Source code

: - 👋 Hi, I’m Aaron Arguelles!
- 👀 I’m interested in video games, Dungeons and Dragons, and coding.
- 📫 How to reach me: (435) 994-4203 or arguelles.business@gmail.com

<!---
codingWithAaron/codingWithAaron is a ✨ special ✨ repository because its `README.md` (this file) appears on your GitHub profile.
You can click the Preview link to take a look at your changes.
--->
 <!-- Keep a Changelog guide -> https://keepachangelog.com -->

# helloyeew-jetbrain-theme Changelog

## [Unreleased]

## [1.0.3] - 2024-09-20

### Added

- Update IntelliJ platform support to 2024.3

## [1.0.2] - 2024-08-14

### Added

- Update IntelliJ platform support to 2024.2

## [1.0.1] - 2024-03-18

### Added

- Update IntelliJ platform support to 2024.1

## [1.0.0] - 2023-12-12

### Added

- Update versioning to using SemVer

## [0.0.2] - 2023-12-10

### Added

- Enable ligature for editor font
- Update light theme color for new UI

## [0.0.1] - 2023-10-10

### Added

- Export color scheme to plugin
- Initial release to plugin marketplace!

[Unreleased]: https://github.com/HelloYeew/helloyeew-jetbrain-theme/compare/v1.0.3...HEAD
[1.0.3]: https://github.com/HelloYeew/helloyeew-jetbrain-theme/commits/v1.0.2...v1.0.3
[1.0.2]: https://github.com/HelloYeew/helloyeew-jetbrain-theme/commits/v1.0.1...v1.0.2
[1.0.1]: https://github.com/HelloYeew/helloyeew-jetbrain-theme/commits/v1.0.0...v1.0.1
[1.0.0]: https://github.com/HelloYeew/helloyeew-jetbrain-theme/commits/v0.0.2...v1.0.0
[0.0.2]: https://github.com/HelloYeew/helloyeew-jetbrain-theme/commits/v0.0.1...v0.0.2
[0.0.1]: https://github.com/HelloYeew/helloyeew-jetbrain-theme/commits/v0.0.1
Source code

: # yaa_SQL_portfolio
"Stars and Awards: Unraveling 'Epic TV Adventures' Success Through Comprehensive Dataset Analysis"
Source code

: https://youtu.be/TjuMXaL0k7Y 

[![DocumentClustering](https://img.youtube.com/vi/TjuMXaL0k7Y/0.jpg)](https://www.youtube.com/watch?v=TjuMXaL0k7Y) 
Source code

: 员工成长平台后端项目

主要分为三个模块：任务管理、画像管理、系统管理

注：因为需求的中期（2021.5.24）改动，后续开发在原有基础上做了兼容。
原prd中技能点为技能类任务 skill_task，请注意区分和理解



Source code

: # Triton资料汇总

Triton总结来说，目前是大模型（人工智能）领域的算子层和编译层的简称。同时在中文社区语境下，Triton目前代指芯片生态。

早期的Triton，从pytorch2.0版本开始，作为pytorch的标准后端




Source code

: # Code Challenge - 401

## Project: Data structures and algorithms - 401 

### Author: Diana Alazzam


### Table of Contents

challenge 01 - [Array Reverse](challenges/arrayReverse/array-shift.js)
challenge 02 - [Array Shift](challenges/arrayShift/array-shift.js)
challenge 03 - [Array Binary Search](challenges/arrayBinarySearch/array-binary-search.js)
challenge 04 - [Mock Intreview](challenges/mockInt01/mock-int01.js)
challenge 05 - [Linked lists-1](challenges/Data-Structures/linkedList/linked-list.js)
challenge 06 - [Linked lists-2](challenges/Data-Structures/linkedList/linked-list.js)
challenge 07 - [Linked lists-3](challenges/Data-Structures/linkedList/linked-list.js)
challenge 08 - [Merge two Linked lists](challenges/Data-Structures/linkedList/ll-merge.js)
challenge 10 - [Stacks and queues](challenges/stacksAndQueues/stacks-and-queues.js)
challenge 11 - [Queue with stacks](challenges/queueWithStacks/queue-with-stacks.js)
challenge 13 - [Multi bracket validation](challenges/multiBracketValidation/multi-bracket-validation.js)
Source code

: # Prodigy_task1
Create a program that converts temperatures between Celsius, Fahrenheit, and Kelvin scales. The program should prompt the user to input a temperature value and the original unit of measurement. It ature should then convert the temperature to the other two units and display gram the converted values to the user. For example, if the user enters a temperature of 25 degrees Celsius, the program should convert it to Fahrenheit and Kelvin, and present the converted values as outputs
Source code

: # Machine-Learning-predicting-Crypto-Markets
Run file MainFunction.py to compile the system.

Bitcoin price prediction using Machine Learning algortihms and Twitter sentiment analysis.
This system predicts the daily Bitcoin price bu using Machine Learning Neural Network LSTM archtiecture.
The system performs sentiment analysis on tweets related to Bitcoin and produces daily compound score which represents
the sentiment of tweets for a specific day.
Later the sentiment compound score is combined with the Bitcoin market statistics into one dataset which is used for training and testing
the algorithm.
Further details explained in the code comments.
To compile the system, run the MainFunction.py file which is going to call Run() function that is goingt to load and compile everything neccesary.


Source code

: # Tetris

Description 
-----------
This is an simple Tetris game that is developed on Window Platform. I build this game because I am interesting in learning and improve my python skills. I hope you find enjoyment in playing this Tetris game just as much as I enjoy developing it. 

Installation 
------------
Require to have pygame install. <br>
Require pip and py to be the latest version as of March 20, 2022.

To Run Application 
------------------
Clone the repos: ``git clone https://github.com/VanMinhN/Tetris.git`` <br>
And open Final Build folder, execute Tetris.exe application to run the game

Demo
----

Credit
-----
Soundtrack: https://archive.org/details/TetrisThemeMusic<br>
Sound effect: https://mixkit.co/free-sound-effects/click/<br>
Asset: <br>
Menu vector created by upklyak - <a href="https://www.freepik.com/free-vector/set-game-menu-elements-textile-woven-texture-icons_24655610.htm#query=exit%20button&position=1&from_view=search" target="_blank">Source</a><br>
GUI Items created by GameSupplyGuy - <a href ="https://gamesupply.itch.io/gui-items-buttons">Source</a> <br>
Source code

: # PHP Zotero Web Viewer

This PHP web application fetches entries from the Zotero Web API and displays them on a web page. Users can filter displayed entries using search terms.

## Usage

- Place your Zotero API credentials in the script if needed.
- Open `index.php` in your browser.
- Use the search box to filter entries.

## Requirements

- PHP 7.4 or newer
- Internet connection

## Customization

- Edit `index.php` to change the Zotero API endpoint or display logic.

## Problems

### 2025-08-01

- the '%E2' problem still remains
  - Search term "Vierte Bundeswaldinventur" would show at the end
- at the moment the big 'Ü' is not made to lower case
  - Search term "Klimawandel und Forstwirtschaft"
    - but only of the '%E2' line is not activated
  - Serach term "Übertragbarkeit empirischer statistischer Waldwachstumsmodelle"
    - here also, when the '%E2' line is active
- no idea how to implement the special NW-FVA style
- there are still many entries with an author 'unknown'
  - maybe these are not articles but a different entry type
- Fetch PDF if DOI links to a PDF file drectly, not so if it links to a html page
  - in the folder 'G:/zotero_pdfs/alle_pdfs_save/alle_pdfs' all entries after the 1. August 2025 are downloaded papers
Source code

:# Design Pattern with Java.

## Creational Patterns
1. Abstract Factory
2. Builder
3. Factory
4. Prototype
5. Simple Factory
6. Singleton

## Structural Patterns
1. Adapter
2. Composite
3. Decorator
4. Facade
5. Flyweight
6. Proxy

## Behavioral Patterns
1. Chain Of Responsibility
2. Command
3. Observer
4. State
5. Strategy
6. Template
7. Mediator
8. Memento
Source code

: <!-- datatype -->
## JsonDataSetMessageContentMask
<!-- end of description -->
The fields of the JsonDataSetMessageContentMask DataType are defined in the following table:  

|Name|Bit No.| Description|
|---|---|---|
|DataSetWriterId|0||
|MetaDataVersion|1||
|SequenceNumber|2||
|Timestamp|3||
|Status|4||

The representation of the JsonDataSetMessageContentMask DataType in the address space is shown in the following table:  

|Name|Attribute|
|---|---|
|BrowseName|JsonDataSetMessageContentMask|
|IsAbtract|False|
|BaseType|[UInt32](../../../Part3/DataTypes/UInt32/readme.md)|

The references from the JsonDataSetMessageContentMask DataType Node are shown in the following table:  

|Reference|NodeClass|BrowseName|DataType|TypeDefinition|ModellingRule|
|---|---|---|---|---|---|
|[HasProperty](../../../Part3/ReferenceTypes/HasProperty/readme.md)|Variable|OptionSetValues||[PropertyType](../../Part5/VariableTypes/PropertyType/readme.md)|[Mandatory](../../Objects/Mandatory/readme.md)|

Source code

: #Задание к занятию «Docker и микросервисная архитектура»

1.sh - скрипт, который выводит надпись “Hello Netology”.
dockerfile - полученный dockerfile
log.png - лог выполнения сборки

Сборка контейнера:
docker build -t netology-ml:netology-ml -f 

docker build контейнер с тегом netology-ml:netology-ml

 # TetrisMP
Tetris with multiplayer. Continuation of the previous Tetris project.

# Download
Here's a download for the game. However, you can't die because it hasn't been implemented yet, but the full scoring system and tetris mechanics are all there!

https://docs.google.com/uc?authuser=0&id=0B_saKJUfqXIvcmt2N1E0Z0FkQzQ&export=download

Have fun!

=======

From the entries above, extract only the lines running from the one containing "challenge 01 - [Array" through the one containing "challenge 13 - [Multi", inclusive.

challenge 01 - [Array Reverse](challenges/arrayReverse/array-shift.js)
challenge 02 - [Array Shift](challenges/arrayShift/array-shift.js)
challenge 03 - [Array Binary Search](challenges/arrayBinarySearch/array-binary-search.js)
challenge 04 - [Mock Intreview](challenges/mockInt01/mock-int01.js)
challenge 05 - [Linked lists-1](challenges/Data-Structures/linkedList/linked-list.js)
challenge 06 - [Linked lists-2](challenges/Data-Structures/linkedList/linked-list.js)
challenge 07 - [Linked lists-3](challenges/Data-Structures/linkedList/linked-list.js)
challenge 08 - [Merge two Linked lists](challenges/Data-Structures/linkedList/ll-merge.js)
challenge 10 - [Stacks and queues](challenges/stacksAndQueues/stacks-and-queues.js)
challenge 11 - [Queue with stacks](challenges/queueWithStacks/queue-with-stacks.js)
challenge 13 - [Multi bracket validation](challenges/multiBracketValidation/multi-bracket-validation.js)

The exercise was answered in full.